"""

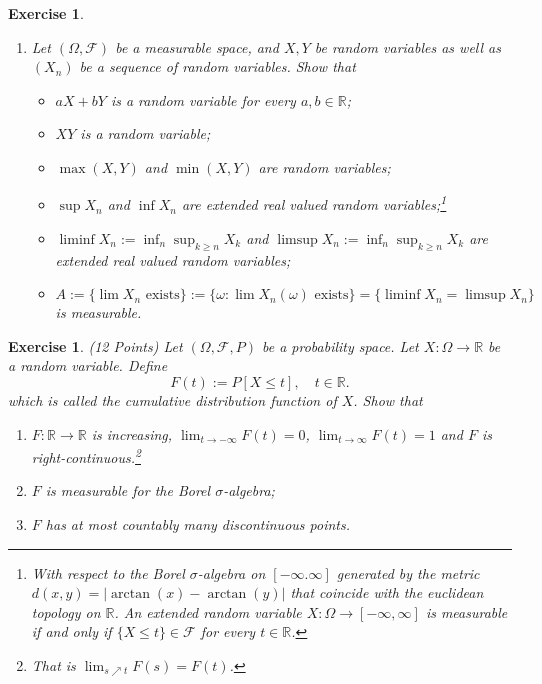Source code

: \documentclass[DIV=classic,a4paper,10pt]{scrartcl}
\newtheorem{exercise}[theorem]{Exercise}
\theoremstyle{nonumberplain}
\numberwithin{equation}{section}
\begin{document}
\begin{exercise}
\begin{enumerate}[label=(\alph*), fullwidth]
        \item Let $(\Omega, \mathcal{F})$ be a measurable space, and $X,Y$ be random variables as well as $(X_n)$ be a sequence of random variables.
            Show that
            \begin{itemize}
                \item $aX+bY$ is a random variable for every $a,b \in \mathbb{R}$;
                \item $XY$ is a random variable;
                \item $\max(X,Y)$ and $\min(X,Y)$ are random variables;
                \item $\sup X_n$ and $\inf X_n$ are extended real valued random variables;\footnote{With respect to the Borel $\sigma$-algebra on $[-\infty.\infty]$ generated by the metric $d(x,y)=|\arctan(x)-\arctan(y)|$ that coincide with the euclidean topology on $\mathbb{R}$. An extended random variable $X:\Omega \to [-\infty,\infty]$ is measurable if and only if $\{X\leq t\} \in \mathcal{F}$ for every $t \in \mathbb{R}$.}
                \item $\liminf X_n:=\inf_n\sup_{k\geq n}X_k$ and $\limsup X_n:=\inf_n\sup_{k\geq n}X_k$ are extended real valued random variables;
                \item $A:=\{\lim X_n \text{ exists}\}:=\{\omega \colon \lim X_n(\omega)\text{ exists}\}=\{\liminf X_n=\limsup X_n\}$ is measurable.
            \end{itemize}
    \end{enumerate}
\end{exercise}


\begin{exercise} (12 Points) \newline
    Let $(\Omega,\mathcal{F},P)$ be a probability space.
    Let $X:\Omega \to \mathbb{R}$ be a random variable.
    Define
    \begin{equation*}
        F(t):=P[X\leq t], \quad t \in \mathbb{R}.
    \end{equation*}
    which is called the \emph{cumulative distribution function of }$X$.
    Show that
    \begin{enumerate}[label=\arabic*)]
        \item $F:\mathbb{R}\to \mathbb{R}$ is increasing, $\lim_{t \to -\infty}F(t)=0$, $\lim_{t \to \infty}F(t)=1$ and $F$ is right-continuous.\footnote{That is $\lim_{s\nearrow t}F(s)=F(t)$.}
        \item $F$ is measurable for the Borel $\sigma$-algebra;
        \item $F$ has at most countably many discontinuous points.
    \end{enumerate}
\end{exercise}
\end{document}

"""

REQUIRED WORK: Go through the entries above and copy each line with "liminf" in it.

ANSWER SPACE:
                \item $\liminf X_n:=\inf_n\sup_{k\geq n}X_k$ and $\limsup X_n:=\inf_n\sup_{k\geq n}X_k$ are extended real valued random variables;
                \item $A:=\{\lim X_n \text{ exists}\}:=\{\omega \colon \lim X_n(\omega)\text{ exists}\}=\{\liminf X_n=\limsup X_n\}$ is measurable.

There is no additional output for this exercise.